Assigned task:
How many lines in the data below contain the string "that"? Answer with the number only.

Stored data entries:
________________________________________
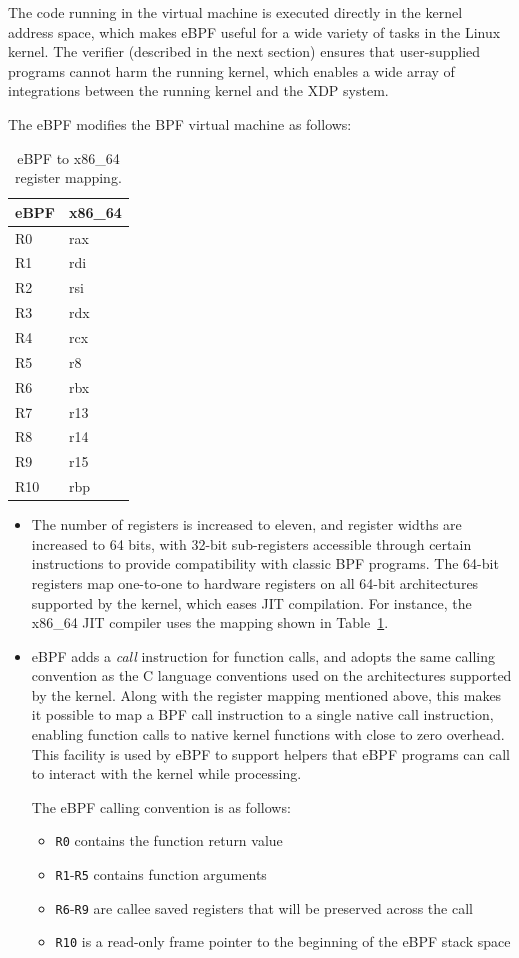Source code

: \documentclass[10pt,sigconf]{acmart}
\begin{document}
The code running in the virtual machine is executed directly in the kernel
address space, which makes eBPF useful for a wide variety of tasks in the Linux
kernel. The verifier (described in the next section) ensures that user-supplied
programs cannot harm the running kernel, which enables a wide array of
integrations between the running kernel and the XDP system.

The eBPF modifies the BPF virtual machine as follows:

\begin{table}[htbp]
\caption{\label{tbl:reg-map}
eBPF to x86\_64 register mapping.}
\centering
\begin{tabular}{ll}
\toprule
eBPF & x86\_64\\
\midrule
R0 & rax\\
R1 & rdi\\
R2 & rsi\\
R3 & rdx\\
R4 & rcx\\
R5 & r8\\
R6 & rbx\\
R7 & r13\\
R8 & r14\\
R9 & r15\\
R10 & rbp\\
\bottomrule
\end{tabular}
\end{table}


\begin{itemize}
\item The number of registers is increased to eleven, and register widths are
increased to 64 bits, with 32-bit sub-registers accessible through certain
instructions to provide compatibility with classic BPF programs. The 64-bit
registers map one-to-one to hardware registers on all 64-bit architectures
supported by the kernel, which eases JIT compilation. For instance, the x86\_64
JIT compiler uses the mapping shown in Table \ref{tbl:reg-map}.

\item eBPF adds a \emph{call} instruction for function calls, and adopts the same calling
convention as the C language conventions used on the architectures supported
by the kernel. Along with the register mapping mentioned above, this makes it
possible to map a BPF call instruction to a single native call instruction,
enabling function calls to native kernel functions with close to zero
overhead. This facility is used by eBPF to support helpers that eBPF programs
can call to interact with the kernel while processing.

The eBPF calling convention is as follows:
\begin{itemize}
\item \texttt{R0} contains the function return value
\item \texttt{R1}-\texttt{R5} contains function arguments
\item \texttt{R6}-\texttt{R9} are callee saved registers that will be preserved across the call
\item \texttt{R10} is a read-only frame pointer to the beginning of the eBPF stack space
\end{itemize}
\end{itemize}
\end{document}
________________________________________
Exercise output:
3